The border is mostly inherited from the Romania–Soviet Union border, with some border disputes, most notable being the Snake Island issue. On 4 July 2003 the President of Romania Ion Iliescu and the President of Russia Vladimir Putin signed a treaty about friendship and cooperation. Romania promised not to contest territories of Ukraine or Moldova, which it lost to Soviet Union after World War II, but requested that Russia as a successor of the Soviet Union recognized its responsibility in some form for what had happened.

Nonetheless, the very next year in 2004 Romania contested Ukrainian maritime territory around the Snake Island in the ICJ in what became known as the Maritime Delimitation in the Black Sea case. Romania was able to partially win the case.

==Border crossings and checkpoints==

The following border crossings exist (listed from Northwest to Southeast):

| ROM Romanian name | County | UKR Ukrainian name | Oblast | Route in Romania | Route in Ukraine | Status | Opening times |
|---|---|---|---|---|---|---|---|
| Halmeu | Satu Mare | Dyakove | Transcarpathia | railway | railway | international | 24 hours |
| Halmeu | Satu Mare | Dyakove | Transcarpathia |  |  | international | 24 hours |
| Câmpulung la Tisa | Maramureș | Teresva | Transcarpathia | railway | railway | international | 24 hours |
| Sighetu Marmației | Maramureș | Solotvyno | Transcarpathia | adjacent to |  | international | 24 hours |
| Valea Vișeului | Maramureș | Dilove | Transcarpathia | railway | railway | international | 24 hours |
| Ulma | Suceava | Seliatyn | Chernivtsi | 209G | local road | local | ?? |
| Vicovu de Sus | Suceava | Krasnoilsk | Chernivtsi |  | T-2608 | international | 08:00-20:00 |
| Vicșani | Suceava | Vadul-Siret | Chernivtsi | railway | railway | international | 24 hours |
| Siret | Suceava | Porubne | Chernivtsi |  |  | international | 24 hours |
| Racovăț | Botoșani | Diakivtsi | Chernivtsi | 291C | local road | international | 24 hours |
| Isaccea | Tulcea | Orlivka | Odesa | ferry | ferry | international | 24 hours |
| Plauru | Tulcea | Izmail | Odesa | ferry | ferry | local | 07-00-20:00 |
| Chilia Veche | Tulcea | Kiliia | Odesa | ferry | ferry | local | 07-00-20:00 |
| Periprava | Tulcea | Vylkove | Odesa | ferry | ferry | local | 07-00-20:00 |

Five further crossings are planned at:

- Remeți/Yablunivka
- Tarna Mare/Khyzha
- Sighetu Marmației-East/Bila Tserkva
- Izvoarele Sucevei/Shepit
- Climăuți/Bila Krynytsya

==Local border traffic==
In 2014, Romania and Ukraine signed a provisional agreement on local border traffic.
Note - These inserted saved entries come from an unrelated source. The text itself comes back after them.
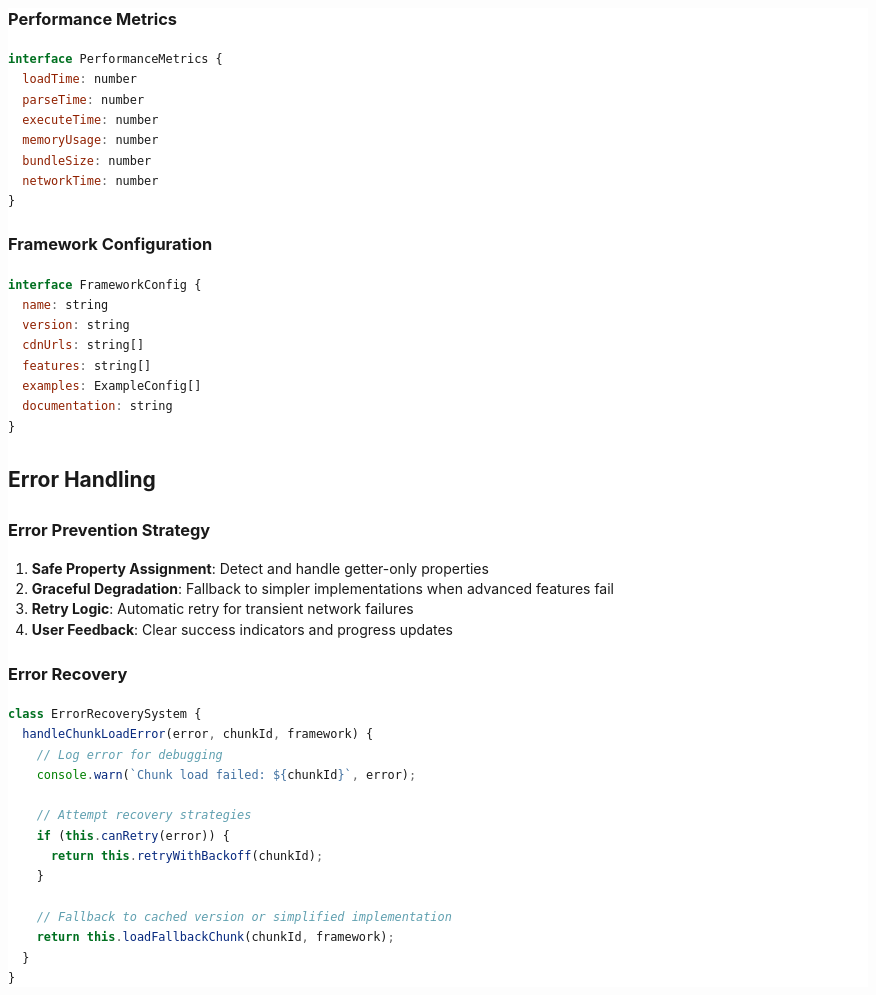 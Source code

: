 ### Performance Metrics

```javascript
interface PerformanceMetrics {
  loadTime: number
  parseTime: number
  executeTime: number
  memoryUsage: number
  bundleSize: number
  networkTime: number
}
```

### Framework Configuration

```javascript
interface FrameworkConfig {
  name: string
  version: string
  cdnUrls: string[]
  features: string[]
  examples: ExampleConfig[]
  documentation: string
}
```

## Error Handling

### Error Prevention Strategy

1. **Safe Property Assignment**: Detect and handle getter-only properties
2. **Graceful Degradation**: Fallback to simpler implementations when advanced features fail
3. **Retry Logic**: Automatic retry for transient network failures
4. **User Feedback**: Clear success indicators and progress updates

### Error Recovery

```javascript
class ErrorRecoverySystem {
  handleChunkLoadError(error, chunkId, framework) {
    // Log error for debugging
    console.warn(`Chunk load failed: ${chunkId}`, error);

    // Attempt recovery strategies
    if (this.canRetry(error)) {
      return this.retryWithBackoff(chunkId);
    }

    // Fallback to cached version or simplified implementation
    return this.loadFallbackChunk(chunkId, framework);
  }
}
```
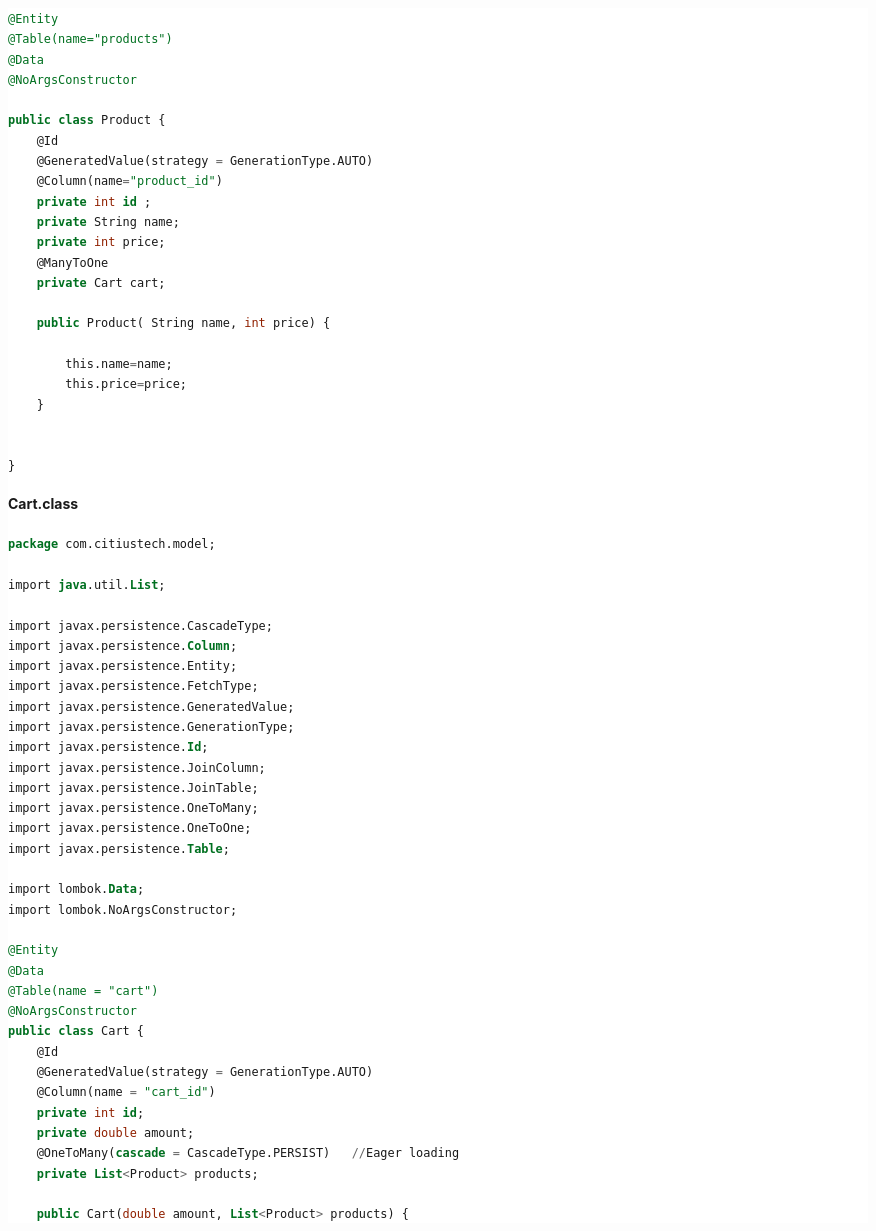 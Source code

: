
 ```sql 
@Entity
@Table(name="products")
@Data
@NoArgsConstructor

public class Product {
	@Id
	@GeneratedValue(strategy = GenerationType.AUTO)
	@Column(name="product_id")
	private int id ;
	private String name;
	private int price;
	@ManyToOne
	private Cart cart;
	
	public Product( String name, int price) {
	
		this.name=name;
		this.price=price;
	}
	
	
}


```

#### Cart.class

```sql 
package com.citiustech.model;

import java.util.List;

import javax.persistence.CascadeType;
import javax.persistence.Column;
import javax.persistence.Entity;
import javax.persistence.FetchType;
import javax.persistence.GeneratedValue;
import javax.persistence.GenerationType;
import javax.persistence.Id;
import javax.persistence.JoinColumn;
import javax.persistence.JoinTable;
import javax.persistence.OneToMany;
import javax.persistence.OneToOne;
import javax.persistence.Table;

import lombok.Data;
import lombok.NoArgsConstructor;

@Entity
@Data
@Table(name = "cart")
@NoArgsConstructor
public class Cart {
	@Id
	@GeneratedValue(strategy = GenerationType.AUTO)
	@Column(name = "cart_id")
	private int id;
	private double amount;
	@OneToMany(cascade = CascadeType.PERSIST)   //Eager loading
	private List<Product> products;

	public Cart(double amount, List<Product> products) {
``` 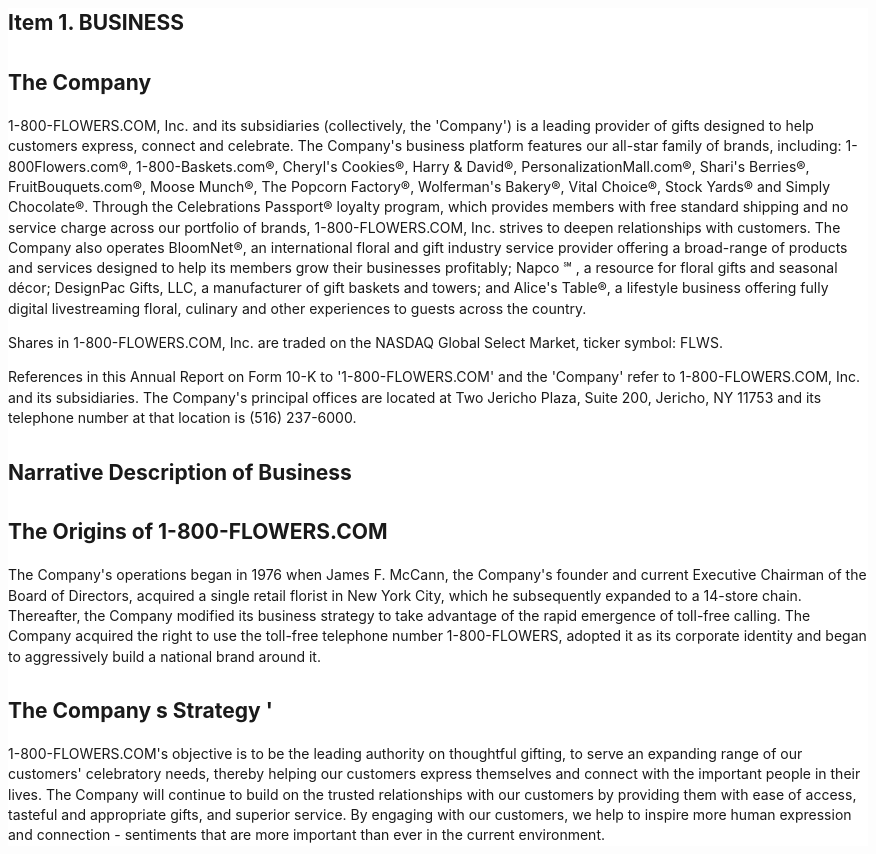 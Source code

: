 ## Item 1. BUSINESS

## The Company

1-800-FLOWERS.COM, Inc. and its subsidiaries (collectively, the 'Company') is a leading provider of gifts designed to help customers express,  connect  and  celebrate.  The  Company's  business  platform  features  our  all-star  family  of  brands,  including:  1-800Flowers.com®, 1-800-Baskets.com®, Cheryl's Cookies®, Harry &amp; David®, PersonalizationMall.com®, Shari's Berries®, FruitBouquets.com®, Moose Munch®, The Popcorn Factory®, Wolferman's Bakery®, Vital Choice®, Stock Yards® and Simply Chocolate®. Through the Celebrations Passport® loyalty program, which provides members with free standard shipping and no service charge across our portfolio of brands, 1-800-FLOWERS.COM, Inc. strives to deepen relationships with customers. The Company also operates BloomNet®, an international floral and gift industry service provider offering a broad-range of products and services designed to help its members grow their businesses profitably; Napco ℠ , a resource for floral gifts and seasonal décor; DesignPac Gifts, LLC, a manufacturer of gift baskets and towers; and Alice's Table®, a lifestyle business offering fully digital livestreaming floral, culinary and other experiences to guests across the country.

Shares in 1-800-FLOWERS.COM, Inc. are traded on the NASDAQ Global Select Market, ticker symbol: FLWS.

References in this Annual Report on Form 10-K to '1-800-FLOWERS.COM' and the 'Company' refer to 1-800-FLOWERS.COM, Inc.  and  its  subsidiaries.  The  Company's  principal offices  are  located  at  Two  Jericho Plaza,  Suite 200, Jericho, NY  11753  and  its telephone number at that location is (516) 237-6000.

## Narrative Description of Business

## The Origins of 1-800-FLOWERS.COM

The Company's operations began in 1976 when James F. McCann, the Company's founder and current Executive Chairman of the Board of Directors, acquired a single retail florist in New York City, which he subsequently expanded to a 14-store chain. Thereafter, the Company modified its business strategy to take advantage of the rapid emergence of toll-free calling. The Company acquired the right to use the toll-free telephone number 1-800-FLOWERS, adopted it as its corporate identity and began to aggressively build a national brand around it.

## The Company s Strategy '

1-800-FLOWERS.COM's objective is to be the leading authority on thoughtful gifting, to serve an expanding range of our customers' celebratory needs, thereby helping our customers express themselves and connect with the important people in their lives. The Company will continue to build on the trusted relationships with our customers by providing them with ease of access, tasteful and appropriate gifts, and superior service. By engaging with our customers, we help to inspire more human expression and connection - sentiments that are more important than ever in the current environment.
It applies to the residents within the 30 km border area extendable to 50 km to accommodate larger administrative units extending beyond the 30 km zone, listed in Annex 1 to the Agreement.
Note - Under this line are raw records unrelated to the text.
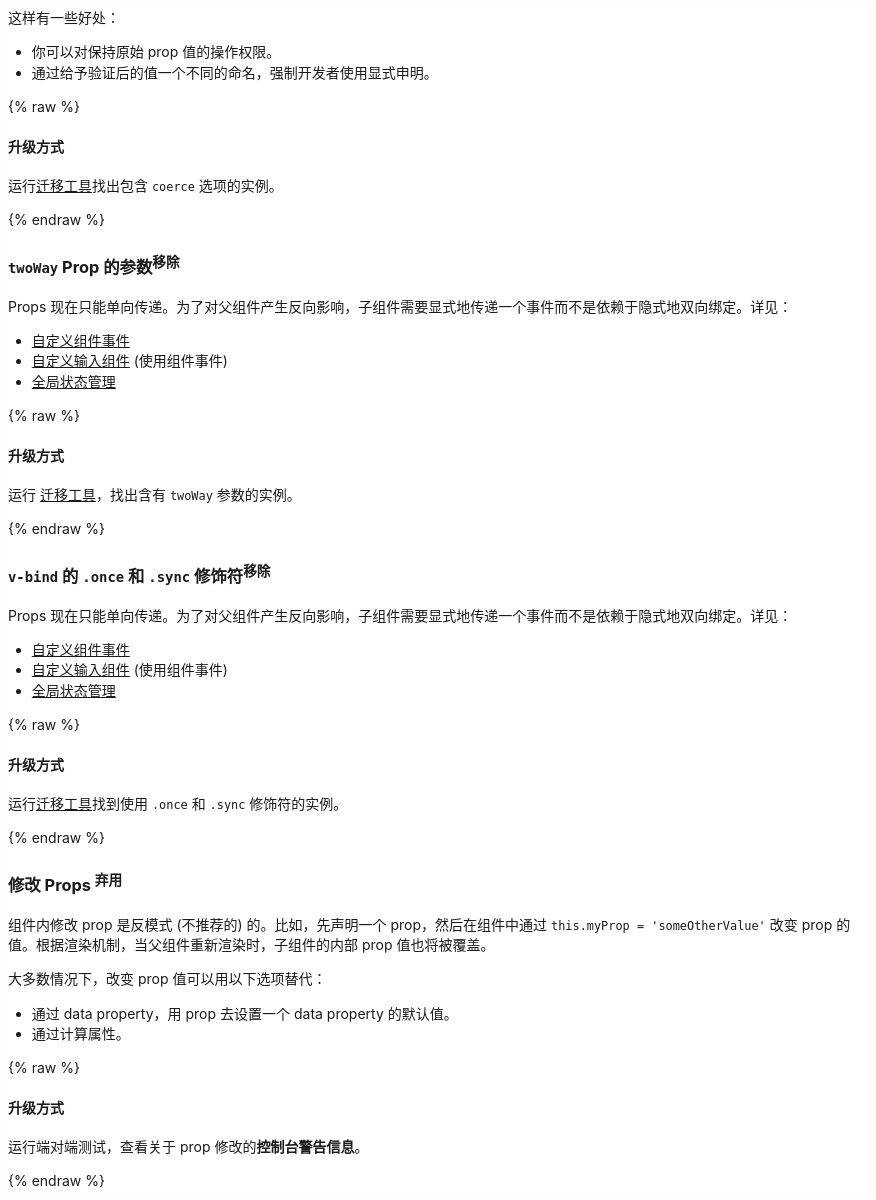 这样有一些好处：

- 你可以对保持原始 prop 值的操作权限。
- 通过给予验证后的值一个不同的命名，强制开发者使用显式申明。

{% raw %}
<div class="upgrade-path">
  <h4>升级方式</h4>
  <p>运行<a href="https://github.com/vuejs/vue-migration-helper">迁移工具</a>找出包含 <code>coerce</code> 选项的实例。</p>
</div>
{% endraw %}

### `twoWay` Prop 的参数<sup>移除</sup>

Props 现在只能单向传递。为了对父组件产生反向影响，子组件需要显式地传递一个事件而不是依赖于隐式地双向绑定。详见：

- [自定义组件事件](components.html#监听子组件事件)
- [自定义输入组件](components-custom-events.html#将原生事件绑定到组件) (使用组件事件)
- [全局状态管理](state-management.html)

{% raw %}
<div class="upgrade-path">
  <h4>升级方式</h4>
  <p>运行 <a href="https://github.com/vuejs/vue-migration-helper">迁移工具</a>，找出含有 <code>twoWay</code> 参数的实例。</p>
</div>
{% endraw %}

### `v-bind` 的 `.once` 和 `.sync` 修饰符<sup>移除</sup>

Props 现在只能单向传递。为了对父组件产生反向影响，子组件需要显式地传递一个事件而不是依赖于隐式地双向绑定。详见：

- [自定义组件事件](components.html#监听子组件事件)
- [自定义输入组件](components-custom-events.html#将原生事件绑定到组件) (使用组件事件)
- [全局状态管理](state-management.html)

{% raw %}
<div class="upgrade-path">
  <h4>升级方式</h4>
  <p>运行<a href="https://github.com/vuejs/vue-migration-helper">迁移工具</a>找到使用 <code>.once</code> 和 <code>.sync</code> 修饰符的实例。</p>
</div>
{% endraw %}

### 修改 Props <sup>弃用</sup>

组件内修改 prop 是反模式 (不推荐的) 的。比如，先声明一个 prop，然后在组件中通过 `this.myProp = 'someOtherValue'` 改变 prop 的值。根据渲染机制，当父组件重新渲染时，子组件的内部 prop 值也将被覆盖。

大多数情况下，改变 prop 值可以用以下选项替代：

- 通过 data property，用 prop 去设置一个 data property 的默认值。
- 通过计算属性。

{% raw %}
<div class="upgrade-path">
  <h4>升级方式</h4>
  <p>运行端对端测试，查看关于 prop 修改的<strong>控制台警告信息</strong>。</p>
</div>
{% endraw %}
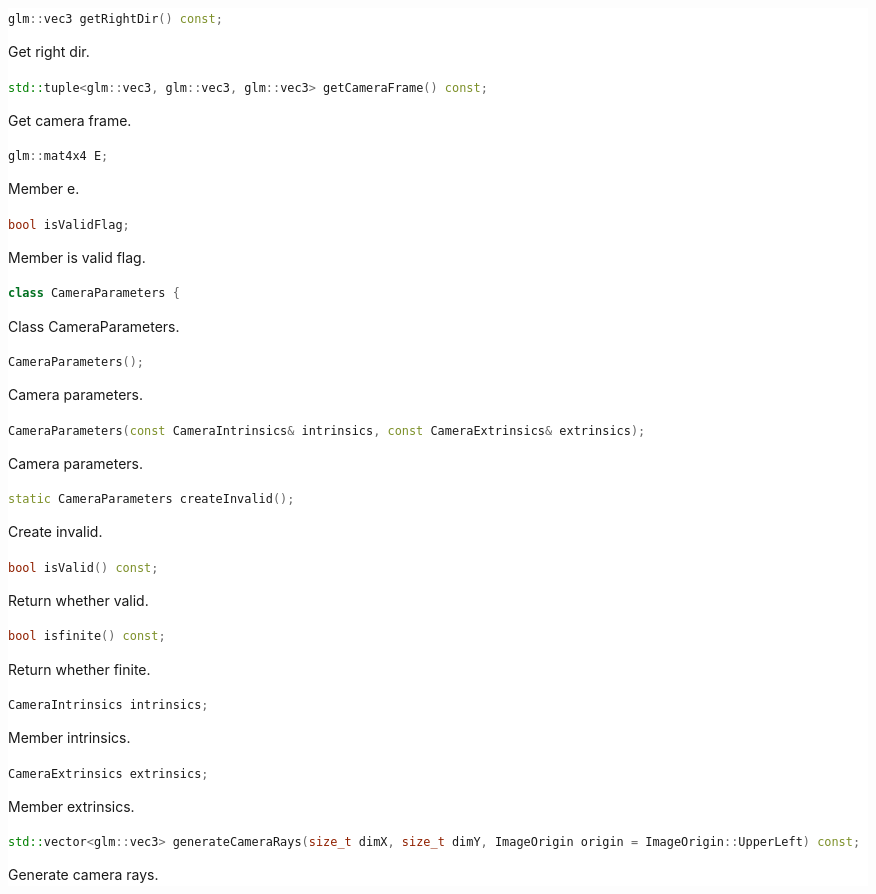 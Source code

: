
 ```cpp
glm::vec3 getRightDir() const;
```
Get right dir.

```cpp
std::tuple<glm::vec3, glm::vec3, glm::vec3> getCameraFrame() const;
```
Get camera frame.

```cpp
glm::mat4x4 E;
```
Member e.

```cpp
bool isValidFlag;
```
Member is valid flag.

```cpp
class CameraParameters {
```
Class CameraParameters.

```cpp
CameraParameters();
```
Camera parameters.

```cpp
CameraParameters(const CameraIntrinsics& intrinsics, const CameraExtrinsics& extrinsics);
```
Camera parameters.

```cpp
static CameraParameters createInvalid();
```
Create invalid.

```cpp
bool isValid() const;
```
Return whether valid.

```cpp
bool isfinite() const;
```
Return whether finite.

```cpp
CameraIntrinsics intrinsics;
```
Member intrinsics.

```cpp
CameraExtrinsics extrinsics;
```
Member extrinsics.

```cpp
std::vector<glm::vec3> generateCameraRays(size_t dimX, size_t dimY, ImageOrigin origin = ImageOrigin::UpperLeft) const;
```
Generate camera rays.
The agreement was subject to the completion of the necessary internal formalities. The Romanian side completed them in March 2014. The Ukrainian side complete its arrangements in May 2015. The agreement covers 662 localities in Ukraine Transcarpathia (Zakarpattia Oblast: Ivano-Frankivsk, Odesa, Chernivtsi). It is applicable to about 2 million Ukrainian and Romanian residents.